PROVIDED ENTRIES:
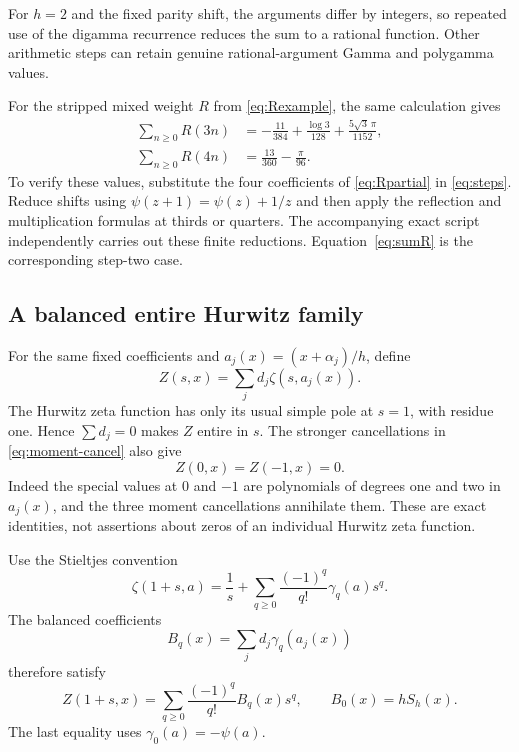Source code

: For $h=2$ and the fixed parity shift, the arguments differ by integers, so repeated use of the digamma recurrence reduces the sum to a rational function. Other arithmetic steps can retain genuine rational-argument Gamma and polygamma values.

For the stripped mixed weight $R$ from \eqref{eq:Rexample}, the same calculation gives
\begin{align}
 \sum_{n\ge0}R(3n)&=-\frac{11}{384}+\frac{\log3}{128}
                         +\frac{5\sqrt3\,\pi}{1152},\label{eq:Rstep3}\\
 \sum_{n\ge0}R(4n)&=\frac{13}{360}-\frac{\pi}{96}.\label{eq:Rstep4}
\end{align}
To verify these values, substitute the four coefficients of \eqref{eq:Rpartial} in \eqref{eq:steps}. Reduce shifts using $\psi(z+1)=\psi(z)+1/z$ and then apply the reflection and multiplication formulas at thirds or quarters. The accompanying exact script independently carries out these finite reductions. Equation~\eqref{eq:sumR} is the corresponding step-two case.

\subsection{A balanced entire Hurwitz family}

For the same fixed coefficients and $a_j(x)=(x+\alpha_j)/h$, define
\begin{equation}\label{eq:Zbalanced}
 Z(s,x)=\sum_jd_j\zeta(s,a_j(x)).
\end{equation}
The Hurwitz zeta function has only its usual simple pole at $s=1$, with residue one. Hence $\sum d_j=0$ makes $Z$ entire in $s$. The stronger cancellations in \eqref{eq:moment-cancel} also give
\begin{equation}\label{eq:Zzeros}
 Z(0,x)=Z(-1,x)=0.
\end{equation}
Indeed the special values at $0$ and $-1$ are polynomials of degrees one and two in $a_j(x)$, and the three moment cancellations annihilate them. These are exact identities, not assertions about zeros of an individual Hurwitz zeta function.

Use the Stieltjes convention
\begin{equation}\label{eq:stieltjes}
 \zeta(1+s,a)=\frac1s+\sum_{q\ge0}\frac{(-1)^q}{q!}\gamma_q(a)s^q.
\end{equation}
The balanced coefficients
\[
 B_q(x)=\sum_jd_j\gamma_q(a_j(x))
\]
therefore satisfy
\begin{equation}\label{eq:balanced-Laurent}
 Z(1+s,x)=\sum_{q\ge0}\frac{(-1)^q}{q!}B_q(x)s^q,
 \qquad B_0(x)=hS_h(x).
\end{equation}
The last equality uses $\gamma_0(a)=-\psi(a)$.

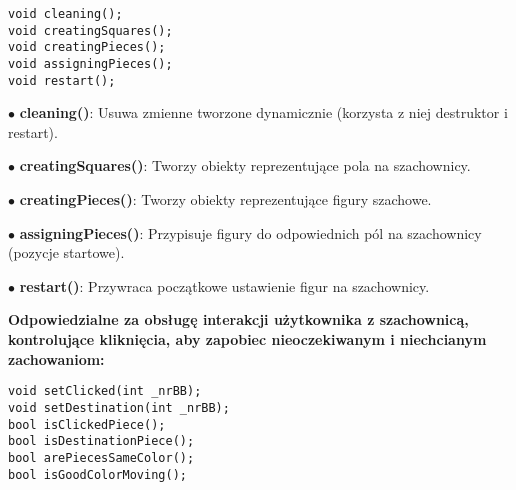 \documentclass[]{report}
\begin{document}
\begin{lstlisting}
void cleaning();
void creatingSquares();
void creatingPieces();
void assigningPieces();
void restart();
\end{lstlisting}
\begin{flushleft}
$\bullet$ \textbf{cleaning()}: Usuwa zmienne tworzone dynamicznie (korzysta z niej destruktor i restart).

$\bullet$ \textbf{creatingSquares()}: Tworzy obiekty reprezentujące pola na szachownicy.

$\bullet$ \textbf{creatingPieces()}: Tworzy obiekty reprezentujące figury szachowe.

$\bullet$ \textbf{assigningPieces()}: Przypisuje figury do odpowiednich pól na szachownicy (pozycje startowe).

$\bullet$ \textbf{restart()}: Przywraca początkowe ustawienie figur na szachownicy.

\textbf{Odpowiedzialne za obsługę interakcji użytkownika z szachownicą, kontrolujące kliknięcia, aby zapobiec nieoczekiwanym i niechcianym zachowaniom:}
\end{flushleft}
\begin{lstlisting}
void setClicked(int _nrBB);
void setDestination(int _nrBB);
bool isClickedPiece();
bool isDestinationPiece();
bool arePiecesSameColor();
bool isGoodColorMoving();
\end{lstlisting}
\end{document}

EXERCISE DESCRIPTION: Could you show every line of the listing that holds the string "textbf"?

ANSWER TO THIS EXERCISE:
$\bullet$ \textbf{cleaning()}: Usuwa zmienne tworzone dynamicznie (korzysta z niej destruktor i restart).
$\bullet$ \textbf{creatingSquares()}: Tworzy obiekty reprezentujące pola na szachownicy.
$\bullet$ \textbf{creatingPieces()}: Tworzy obiekty reprezentujące figury szachowe.
$\bullet$ \textbf{assigningPieces()}: Przypisuje figury do odpowiednich pól na szachownicy (pozycje startowe).
$\bullet$ \textbf{restart()}: Przywraca początkowe ustawienie figur na szachownicy.
\textbf{Odpowiedzialne za obsługę interakcji użytkownika z szachownicą, kontrolujące kliknięcia, aby zapobiec nieoczekiwanym i niechcianym zachowaniom:}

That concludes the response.